The FTC’s endorsement guides, which were enacted in 1980 and amended in 2009, are due for an update, the agency announced on May 19. Accompanying the announcement was a 77-page notice detailing numerous recommended changes and inviting public comment. The guides are important since they interpret laws administered by the FTC, which can initiate proceedings against persons and businesses responsible for deceptive marketing.
Among the most relevant changes for college sports are those that concern influencers. Nearly 70% of NIL activities, Opendorse data indicates, consist of “posting content”—athletes are paid or otherwise compensated (such as through complimentary merchandise) to post about certain products, therefore influencing consumer choices. One way of persuading a consumer is by enlisting a person whom they admire to recommend a particular product or service.
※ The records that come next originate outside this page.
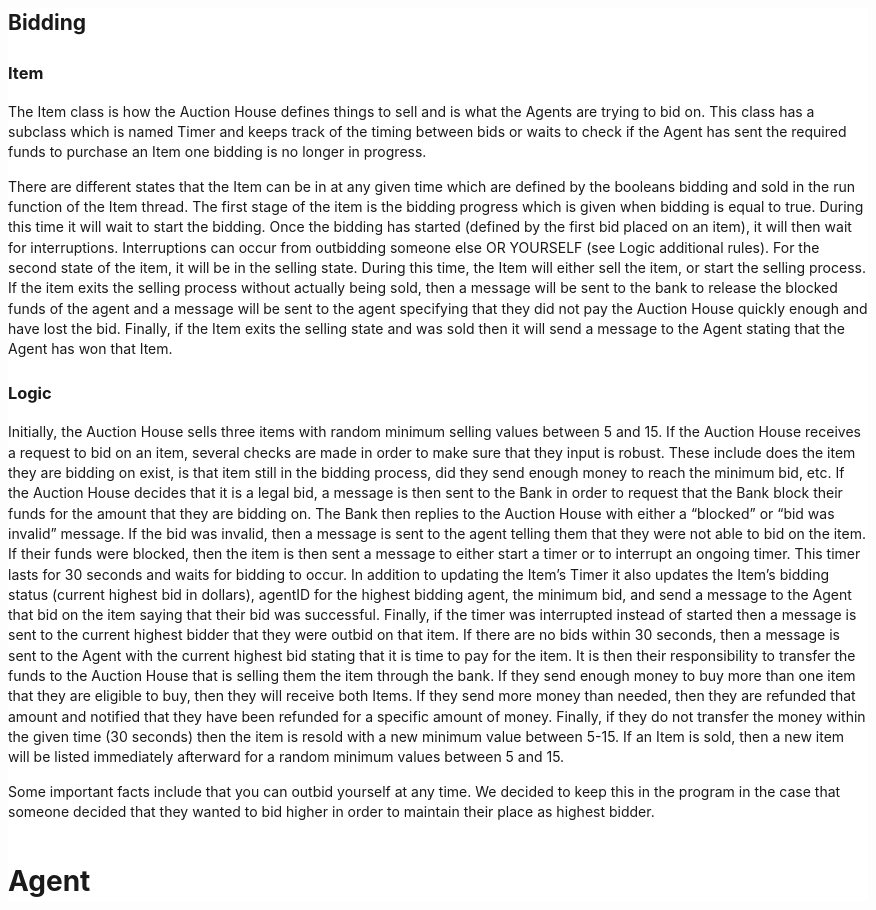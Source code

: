 ## Bidding 

### Item

The Item class is how the Auction House defines things to sell and is what the Agents are trying to bid on. This class has a subclass which is named Timer and keeps track of the timing between bids or waits to check if the Agent has sent the required funds to purchase an Item one bidding is no longer in progress.

There are different states that the Item can be in at any given time which are defined by the booleans bidding and sold in the run function of the Item thread. The first stage of the item is the bidding progress which is given when bidding is equal to true. During this time it will wait to start the bidding. Once the bidding has started (defined by the first bid placed on an item), it will then wait for interruptions. Interruptions can occur from outbidding someone else OR YOURSELF (see Logic additional rules). For the second state of the item, it will be in the selling state. During this time, the Item will either sell the item, or start the selling process. If the item exits the selling process without actually being sold, then a message will be sent to the bank to release the blocked funds of the agent and a message will be sent to the agent specifying that they did not pay the Auction House quickly enough and have lost the bid. Finally, if the Item exits the selling state and was sold then it will send a message to the Agent stating that the Agent has won that Item.

### Logic 
Initially, the Auction House sells three items with random minimum selling values between 5 and 15. If the Auction House receives a request to bid on an item, several checks are made in order to make sure that they input is robust. These include does the item they are bidding on exist, is that item still in the bidding process, did they send enough money to reach the minimum bid, etc. If the Auction House decides that it is a legal bid, a message is then sent to the Bank in order to request that the Bank block their funds for the amount that they are bidding on. The Bank then replies to the Auction House with either a “blocked” or “bid was invalid” message. If the bid was invalid, then a message is sent to the agent telling them that they were not able to bid on the item. If their funds were blocked, then the item is then sent a message to either start a timer or to interrupt an ongoing timer. This timer lasts for 30 seconds and waits for bidding to occur. In addition to updating the Item’s Timer it also updates the Item’s bidding status (current highest bid in dollars), agentID for the highest bidding agent, the minimum bid, and send a message to the Agent that bid on the item saying that their bid was successful. Finally, if the timer was interrupted instead of started then a message is sent to the current highest bidder that they were outbid on that item. If there are no bids within 30 seconds, then a message is sent to the Agent with the current highest bid stating that it is time to pay for the item. It is then their responsibility to transfer the funds to the Auction House that is selling them the item through the bank. If they send enough money to buy more than one item that they are eligible to buy, then they will receive both Items. If they send more money than needed, then they are refunded that amount and notified that they have been refunded for a specific amount of money. Finally, if they do not transfer the money within the given time (30 seconds) then the item is resold with a new minimum value between 5-15. If an Item is sold, then a new item will be listed immediately afterward for a random minimum values between 5 and 15.

Some important facts include that you can outbid yourself at any time. We decided to keep this in the program in the case that someone decided that they wanted to bid higher in order to maintain their place as highest bidder.


# Agent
The FTC proposes new language that would clearly “indicate that endorsers may be liable for their statements such as when they make representations that they know or should know to be deceptive.” The agency expects endorsers to research products and services they endorse, with an endorser’s initial “level of expertise and knowledge” one factor.
The agency stresses that even a “non-expert endorser” may be liable “when the endorser makes misleading or unsubstantiated representations about performance or efficacy that are inconsistent with the endorser’s personal experience.” The FTC also warns of liability for endorsers should they “fail to disclose unexpected material connections between themselves and an advertiser” or use the NIL of another person if doing so proves deceptive. The agency further expresses concern for younger users of social media, “where the lines” between ads and non-ads “are blurred” and where “influencers” should make clear they are “being paid to promote a product.”
In other words, an influencer ought to think twice about posting on Instagram or TikTok if they’re either unfamiliar with the products or services they’re praising, their praise doesn’t mesh with personal experiences or their messaging lacks transparency.
It’s not only athletes that should be mindful of the FTC; their business partners could also be liable. The FTC explicitly states that advertising agencies, public relations firms and other “intermediaries” will be held responsible for disseminating content that misleads consumers. Social media companies are warned of liability if their “tools for endorsers are inadequate.”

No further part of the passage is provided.